#### WHAT IS NEEDED
Every line below from the one containing "- 🔍 Simple directory listing" through the one containing "## 🚀 Installation" must be transcribed exactly. Omit all lines outside that stretch.

━━ RECORDS ━━

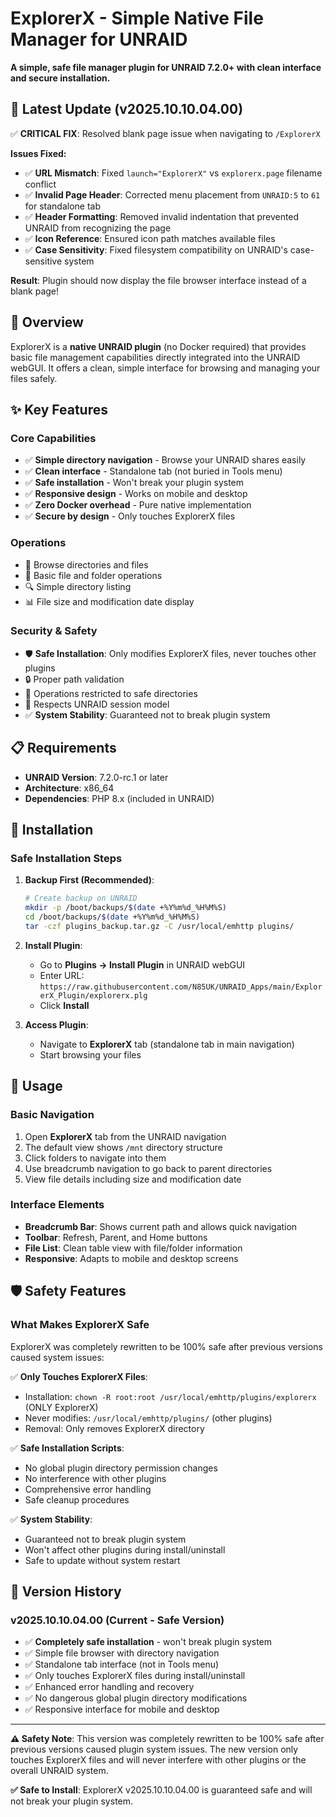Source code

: # ExplorerX - Simple Native File Manager for UNRAID

**A simple, safe file manager plugin for UNRAID 7.2.0+ with clean interface and secure installation.**

## 🔧 **Latest Update (v2025.10.10.04.00)**

✅ **CRITICAL FIX**: Resolved blank page issue when navigating to `/ExplorerX`

**Issues Fixed:**
- ✅ **URL Mismatch**: Fixed `launch="ExplorerX"` vs `explorerx.page` filename conflict
- ✅ **Invalid Page Header**: Corrected menu placement from `UNRAID:5` to `61` for standalone tab
- ✅ **Header Formatting**: Removed invalid indentation that prevented UNRAID from recognizing the page
- ✅ **Icon Reference**: Ensured icon path matches available files
- ✅ **Case Sensitivity**: Fixed filesystem compatibility on UNRAID's case-sensitive system

**Result**: Plugin should now display the file browser interface instead of a blank page!

## 🎯 Overview

ExplorerX is a **native UNRAID plugin** (no Docker required) that provides basic file management capabilities directly integrated into the UNRAID webGUI. It offers a clean, simple interface for browsing and managing your files safely.

## ✨ Key Features

### Core Capabilities

- ✅ **Simple directory navigation** - Browse your UNRAID shares easily
- ✅ **Clean interface** - Standalone tab (not buried in Tools menu)
- ✅ **Safe installation** - Won't break your plugin system
- ✅ **Responsive design** - Works on mobile and desktop
- ✅ **Zero Docker overhead** - Pure native implementation
- ✅ **Secure by design** - Only touches ExplorerX files

### Operations

- 📂 Browse directories and files
- 🔧 Basic file and folder operations
- 🔍 Simple directory listing
- 📊 File size and modification date display

### Security & Safety

- 🛡️ **Safe Installation**: Only modifies ExplorerX files, never touches other plugins
- 🔒 Proper path validation
- 🚫 Operations restricted to safe directories
- 🔑 Respects UNRAID session model
- ✅ **System Stability**: Guaranteed not to break plugin system

## 📋 Requirements

- **UNRAID Version**: 7.2.0-rc.1 or later
- **Architecture**: x86_64
- **Dependencies**: PHP 8.x (included in UNRAID)

## 🚀 Installation

### Safe Installation Steps

1. **Backup First (Recommended)**:
   ```bash
   # Create backup on UNRAID
   mkdir -p /boot/backups/$(date +%Y%m%d_%H%M%S)
   cd /boot/backups/$(date +%Y%m%d_%H%M%S)
   tar -czf plugins_backup.tar.gz -C /usr/local/emhttp plugins/
   ```

2. **Install Plugin**:
   - Go to **Plugins → Install Plugin** in UNRAID webGUI
   - Enter URL: `https://raw.githubusercontent.com/N85UK/UNRAID_Apps/main/ExplorerX_Plugin/explorerx.plg`
   - Click **Install**

3. **Access Plugin**:
   - Navigate to **ExplorerX** tab (standalone tab in main navigation)
   - Start browsing your files

## 📖 Usage

### Basic Navigation

1. Open **ExplorerX** tab from the UNRAID navigation
2. The default view shows `/mnt` directory structure
3. Click folders to navigate into them
4. Use breadcrumb navigation to go back to parent directories
5. View file details including size and modification date

### Interface Elements

- **Breadcrumb Bar**: Shows current path and allows quick navigation
- **Toolbar**: Refresh, Parent, and Home buttons
- **File List**: Clean table view with file/folder information
- **Responsive**: Adapts to mobile and desktop screens

## 🛡️ Safety Features

### What Makes ExplorerX Safe

ExplorerX was completely rewritten to be 100% safe after previous versions caused system issues:

✅ **Only Touches ExplorerX Files**:
- Installation: `chown -R root:root /usr/local/emhttp/plugins/explorerx` (ONLY ExplorerX)
- Never modifies: `/usr/local/emhttp/plugins/` (other plugins)
- Removal: Only removes ExplorerX directory

✅ **Safe Installation Scripts**:
- No global plugin directory permission changes
- No interference with other plugins
- Comprehensive error handling
- Safe cleanup procedures

✅ **System Stability**:
- Guaranteed not to break plugin system
- Won't affect other plugins during install/uninstall
- Safe to update without system restart

## 📜 Version History

### v2025.10.10.04.00 (Current - Safe Version)

- ✅ **Completely safe installation** - won't break plugin system
- ✅ Simple file browser with directory navigation
- ✅ Standalone tab interface (not in Tools menu)
- ✅ Only touches ExplorerX files during install/uninstall
- ✅ Enhanced error handling and recovery
- ✅ No dangerous global plugin directory modifications
- ✅ Responsive interface for mobile and desktop

---

**⚠️ Safety Note**: This version was completely rewritten to be 100% safe after previous versions caused plugin system issues. The new version only touches ExplorerX files and will never interfere with other plugins or the overall UNRAID system.

**✅ Safe to Install**: ExplorerX v2025.10.10.04.00 is guaranteed safe and will not break your plugin system.
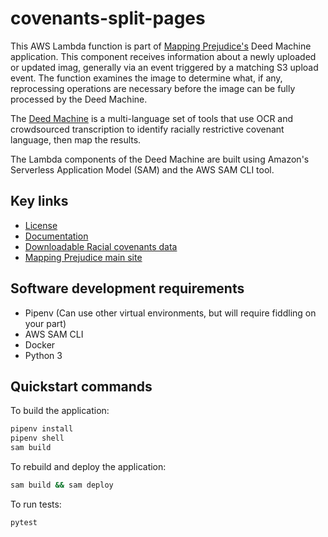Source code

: # covenants-split-pages

This AWS Lambda function is part of [Mapping Prejudice's](https://mappingprejudice.umn.edu/) Deed Machine application. This component receives information about a newly uploaded or updated imag, generally via an event triggered by a matching S3 upload event. The function examines the image to determine what, if any, reprocessing operations are necessary before the image can be fully processed by the Deed Machine.

The [Deed Machine](https://github.com/UMNLibraries/racial_covenants_processor/) is a multi-language set of tools that use OCR and crowdsourced transcription to identify racially restrictive covenant language, then map the results.

The Lambda components of the Deed Machine are built using Amazon's Serverless Application Model (SAM) and the AWS SAM CLI tool.

## Key links
- [License](https://github.com/UMNLibraries/racial_covenants_processor/blob/main/LICENSE)
- [Documentation](https://the-deed-machine.readthedocs.io/en/latest/)
- [Downloadable Racial covenants data](https://github.com/umnlibraries/mp-us-racial-covenants)
- [Mapping Prejudice main site](https://mappingprejudice.umn.edu/)

## Software development requirements
- Pipenv (Can use other virtual environments, but will require fiddling on your part)
- AWS SAM CLI
- Docker
- Python 3

## Quickstart commands

To build the application:

```bash
pipenv install
pipenv shell
sam build
```

To rebuild and deploy the application:

```bash
sam build && sam deploy
```

To run tests:

```bash
pytest
```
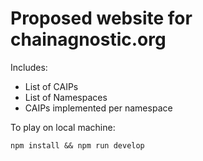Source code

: # Proposed website for chainagnostic.org

Includes:
- List of CAIPs
- List of Namespaces
- CAIPs implemented per namespace

To play on local machine:
```shell
npm install && npm run develop
```
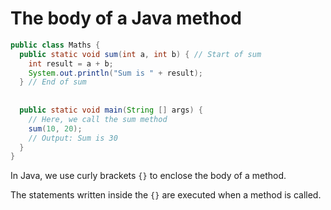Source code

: # The body of a Java method

```java
public class Maths {
  public static void sum(int a, int b) { // Start of sum
    int result = a + b;
    System.out.println("Sum is " + result);
  } // End of sum
  
  
  public static void main(String [] args) {
    // Here, we call the sum method
    sum(10, 20);
    // Output: Sum is 30
  }
}
```

In Java, we use curly brackets `{}` to enclose the body of a method.

The statements written inside the `{}` are executed when a method is called.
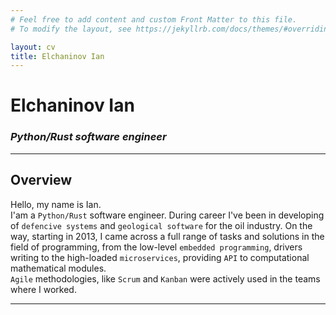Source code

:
 ```yaml
---
# Feel free to add content and custom Front Matter to this file.
# To modify the layout, see https://jekyllrb.com/docs/themes/#overriding-theme-defaults

layout: cv
title: Elchaninov Ian
---
```


# Elchaninov Ian

### _Python/Rust software engineer_

---

## Overview

Hello, my name is Ian.\
I'am a `Python/Rust` software engineer.
During career I've been in developing of `defencive systems` and `geological software` for the oil industry.
On the way, starting in 2013, I came across a full range of tasks and solutions in the field of programming,
from the low-level `embedded programming`, drivers writing to the high-loaded `microservices`, providing `API` to computational mathematical modules.\
`Agile` methodologies, like `Scrum` and `Kanban` were actively used in the teams where I worked.

---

━━━

#### EXERCISE SOLUTION
- 🔍 Simple directory listing
- 📊 File size and modification date display

### Security & Safety

- 🛡️ **Safe Installation**: Only modifies ExplorerX files, never touches other plugins
- 🔒 Proper path validation
- 🚫 Operations restricted to safe directories
- 🔑 Respects UNRAID session model
- ✅ **System Stability**: Guaranteed not to break plugin system

## 📋 Requirements

- **UNRAID Version**: 7.2.0-rc.1 or later
- **Architecture**: x86_64
- **Dependencies**: PHP 8.x (included in UNRAID)

## 🚀 Installation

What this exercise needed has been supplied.